Durch das Zentrallager, der effizienten Logistiklösung und einer Fokussierung auf das Wesentliche - der zuverlässigen Lieferung von Arzneimitteln und sonstigen pharmazeutischen Produkten an Apotheken im gesamten Bundesgebiet - hat die AEP im deutschen Markt eine führende Kostenposition.

Als ein den gesetzlichen Anforderungen gemäß § 52b AMG (Arzneimittelgesetz) entsprechender vollsortierter Pharmagroßhandel bietet die AEP GmbH sämtlichen Apotheken deutschlandweit das volle Sortiment mit regelmäßiger, täglicher Lieferung an.

Das Preismodell der AEP GmbH ist einfach und transparent. Es gilt für alle Kunden unabhängig von deren Lage und Größe. Dabei ist die AEP GmbH auf Basis der dargestellten, niedrigen Kostenstruktur in der Lage, nachhaltig hervorragende und sehr wettbewerbsfähige Konditionen am Markt anzubieten.

Zur Steuerung des Unternehmens dient, zusätzlich zum Jahresergebnis, der Rohertrag als zentraler Leistungsindikator, da im Rohertrag die Geschäftsentwicklung sowohl in quantitativer (Umsatz) als auch qualitativer Hinsicht (Rohertragsmarge) Eingang findet.

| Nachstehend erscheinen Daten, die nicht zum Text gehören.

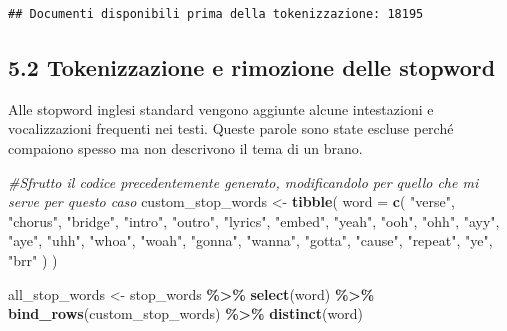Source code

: \documentclass[
]{article}
\newenvironment{Shaded}{\begin{snugshade}}{\end{snugshade}}
\newcommand{\AttributeTok}[1]{\textcolor[rgb]{0.13,0.29,0.53}{#1}}
\newcommand{\CommentTok}[1]{\textcolor[rgb]{0.56,0.35,0.01}{\textit{#1}}}
\newcommand{\FunctionTok}[1]{\textcolor[rgb]{0.13,0.29,0.53}{\textbf{#1}}}
\newcommand{\NormalTok}[1]{#1}
\newcommand{\OtherTok}[1]{\textcolor[rgb]{0.56,0.35,0.01}{#1}}
\newcommand{\SpecialCharTok}[1]{\textcolor[rgb]{0.81,0.36,0.00}{\textbf{#1}}}
\newcommand{\StringTok}[1]{\textcolor[rgb]{0.31,0.60,0.02}{#1}}
\begin{document}
\begin{verbatim}
## Documenti disponibili prima della tokenizzazione: 18195
\end{verbatim}

\subsection{5.2 Tokenizzazione e rimozione delle
stopword}\label{tokenizzazione-e-rimozione-delle-stopword}

Alle stopword inglesi standard vengono aggiunte alcune intestazioni e
vocalizzazioni frequenti nei testi. Queste parole sono state escluse
perché compaiono spesso ma non descrivono il tema di un brano.

\begin{Shaded}
\begin{Highlighting}[]
\CommentTok{\#Sfrutto il codice precedentemente generato, modificandolo per quello che mi serve per questo caso}
\NormalTok{custom\_stop\_words }\OtherTok{\textless{}{-}} \FunctionTok{tibble}\NormalTok{(}
  \AttributeTok{word =} \FunctionTok{c}\NormalTok{(}
    \StringTok{"verse"}\NormalTok{,}
    \StringTok{"chorus"}\NormalTok{,}
    \StringTok{"bridge"}\NormalTok{,}
    \StringTok{"intro"}\NormalTok{,}
    \StringTok{"outro"}\NormalTok{,}
    \StringTok{"lyrics"}\NormalTok{,}
    \StringTok{"embed"}\NormalTok{,}
    \StringTok{"yeah"}\NormalTok{,}
    \StringTok{"ooh"}\NormalTok{,}
    \StringTok{"ohh"}\NormalTok{,}
    \StringTok{"ayy"}\NormalTok{,}
    \StringTok{"aye"}\NormalTok{,}
    \StringTok{"uhh"}\NormalTok{,}
    \StringTok{"whoa"}\NormalTok{,}
    \StringTok{"woah"}\NormalTok{,}
    \StringTok{"gonna"}\NormalTok{,}
    \StringTok{"wanna"}\NormalTok{,}
    \StringTok{"gotta"}\NormalTok{,}
    \StringTok{"cause"}\NormalTok{,}
    \StringTok{"repeat"}\NormalTok{,}
    \StringTok{"ye"}\NormalTok{,}
    \StringTok{"brr"}
\NormalTok{  )}
\NormalTok{)}

\NormalTok{all\_stop\_words }\OtherTok{\textless{}{-}}\NormalTok{ stop\_words }\SpecialCharTok{\%\textgreater{}\%}
  \FunctionTok{select}\NormalTok{(word) }\SpecialCharTok{\%\textgreater{}\%}
  \FunctionTok{bind\_rows}\NormalTok{(custom\_stop\_words) }\SpecialCharTok{\%\textgreater{}\%}
  \FunctionTok{distinct}\NormalTok{(word)}


\end{Highlighting}
\end{Shaded}
\end{document}
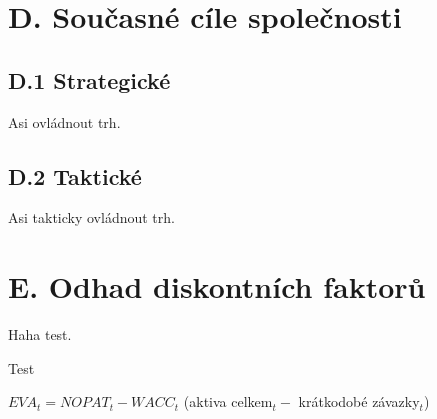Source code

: \section*{D. Současné cíle společnosti}
\label{sec:Soucasne cile spolecnosti}

\subsection*{D.1 Strategické}
\label{sec:Strategicke}

Asi ovládnout trh.

\subsection*{D.2 Taktické}
\label{sec:Takticke}

Asi takticky ovládnout trh.

\section*{E. Odhad diskontních faktorů}
\label{sec:Odhad diskontnich faktoru}

Haha test.

Test 

$EVA_t = NOPAT_t - WACC_t$ (aktiva celkem$_t -$ krátkodobé závazky$_t$)

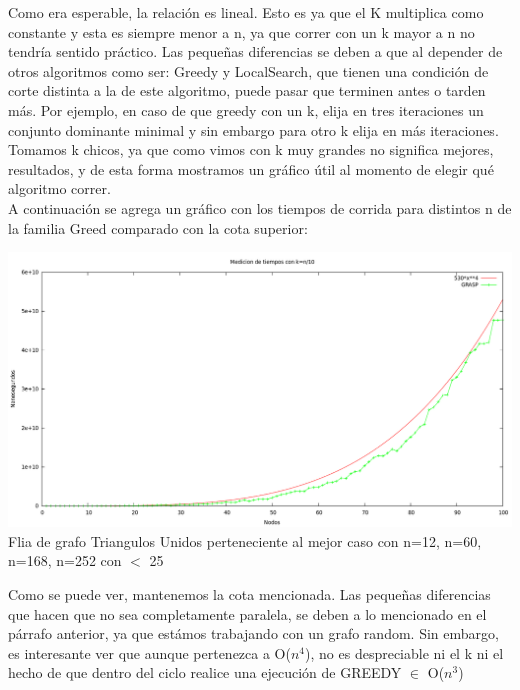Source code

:

Como era esperable, la relación es lineal. Esto es ya que el K multiplica como constante y esta es siempre menor a n, ya que correr con un k mayor a n no tendría sentido práctico. Las pequeñas diferencias se deben a que al depender de otros algoritmos como ser: Greedy y LocalSearch, que tienen una condición de corte distinta a la de este algoritmo, puede pasar que terminen antes o tarden más. Por ejemplo, en caso de que greedy con un k, elija en tres iteraciones un conjunto dominante minimal y sin embargo para otro k elija en más iteraciones.\\
Tomamos k chicos, ya que como vimos con k muy grandes no significa mejores, resultados, y de esta forma mostramos un gráfico útil al momento de elegir qué algoritmo correr.\\

A continuación se agrega un gráfico con los tiempos de corrida para distintos n de la familia Greed comparado con la cota superior:

\begin{center}
\includegraphics[width=17cm]{./graficos/grasp/tiempocondistintosngreedconx4.png}\\
Flia de grafo Triangulos Unidos perteneciente al mejor caso con n=12, n=60, n=168, n=252 con $<$ 25
\end{center}

Como se puede ver, mantenemos la cota mencionada. Las pequeñas diferencias que hacen que no sea completamente paralela, se deben a lo mencionado en el párrafo anterior, ya que estámos trabajando con un grafo random. Sin embargo, es interesante ver que aunque pertenezca a O($n^4$), no es despreciable ni el k ni el hecho de que dentro del ciclo realice una ejecución de GREEDY $\in$ O($n^3$)



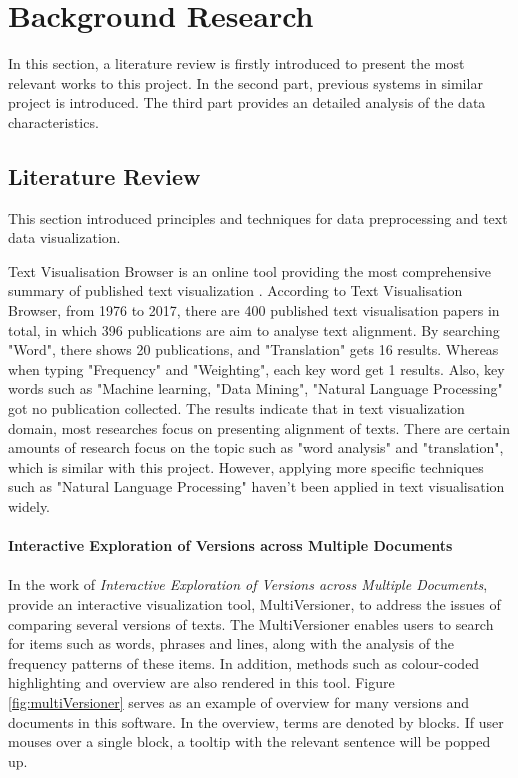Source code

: \clearpage
\section{Background Research}

In this section, a literature review is firstly introduced to present the most relevant works to this project. In the second part, previous systems in similar project is introduced. The third part provides an detailed analysis of the data characteristics.

\subsection{Literature Review}
This section introduced principles and techniques for data preprocessing and text data visualization.

Text Visualisation Browser \cite{Kucher2014} is an online tool providing the most comprehensive summary of published text visualization \cite{Cao2016}. According to Text Visualisation Browser, from 1976 to 2017, there are 400 published text visualisation papers in total, in which 396 publications are aim to analyse text alignment. By searching "Word", there shows 20 publications, and "Translation" gets 16 results. Whereas when typing "Frequency" and "Weighting", each key word get 1 results. Also, key words such as "Machine learning, "Data Mining", "Natural Language Processing" got no publication collected. The results indicate that in text visualization domain, most researches focus on presenting alignment of texts. There are certain amounts of research focus on the topic such as "word analysis" and "translation", which is similar with this project. However, applying more specific techniques such as "Natural Language Processing" haven't been applied in text visualisation widely.


\paragraph{Interactive Exploration of Versions across Multiple Documents}

\paragraph[]{}In the work of \emph{Interactive Exploration of Versions across Multiple Documents}, \cite{Jong2008} provide an interactive visualization tool, MultiVersioner, to address the issues of comparing several versions of texts. The MultiVersioner enables users to search for items such as words, phrases and lines, along with the analysis of the frequency patterns of these items. In addition, methods such as colour-coded highlighting and overview are also rendered in this tool. Figure \ref{fig:multiVersioner} serves as an example of overview for many versions and documents in this software. In the overview, terms are denoted by blocks. If user mouses over a single block, a tooltip with the relevant sentence will be popped up.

II. Wirtschaftsbericht / Lage des Unternehmens

Gesamtwirtschaftliche und branchenbezogene Rahmenbedingungen

Die gesamtwirtschaftliche Entwicklung in Deutschland war im Jahr 2023 von den Folgen der globalen Krisen geprägt. Trotz der jüngsten Rückgänge blieben die Preise auf allen Wirtschaftsstufen weiterhin hoch und dämpften die Konjunktur. Zusätzlich verschlechterten sich die Finanzierungsbedingungen aufgrund steigender Zinsen und die Nachfrage sowohl im In- als auch im Ausland nahm ab. Somit konnte sich die deutsche Wirtschaft nicht weiter vom tiefen Einbruch im Corona-Jahr 2020 erholen. Es gab erhebliche Unterschiede in der Entwicklung der einzelnen Wirtschaftsbereiche. Positive Impulse kamen vor allem aus der Automobilindustrie und dem sonstigen Fahrzeugbau. Hingegen verzeichneten die energieintensiven Industriezweige wie die Chemie- und Metallindustrie erneut einen weiteren Rückgang in Produktion und Wertschöpfung.

Die Verteuerung der Energie führte zu steigenden Herstellungskosten und trieb damit die einsetzende Inflation weiter an.

Steigende Nachfrage an den Rohstoffmärkten bewirkte zudem eine Verknappung einiger Wirkstoffgruppen bei der Medikamentenherstellung sowie die Verfügbarkeit für den deutschen Markt.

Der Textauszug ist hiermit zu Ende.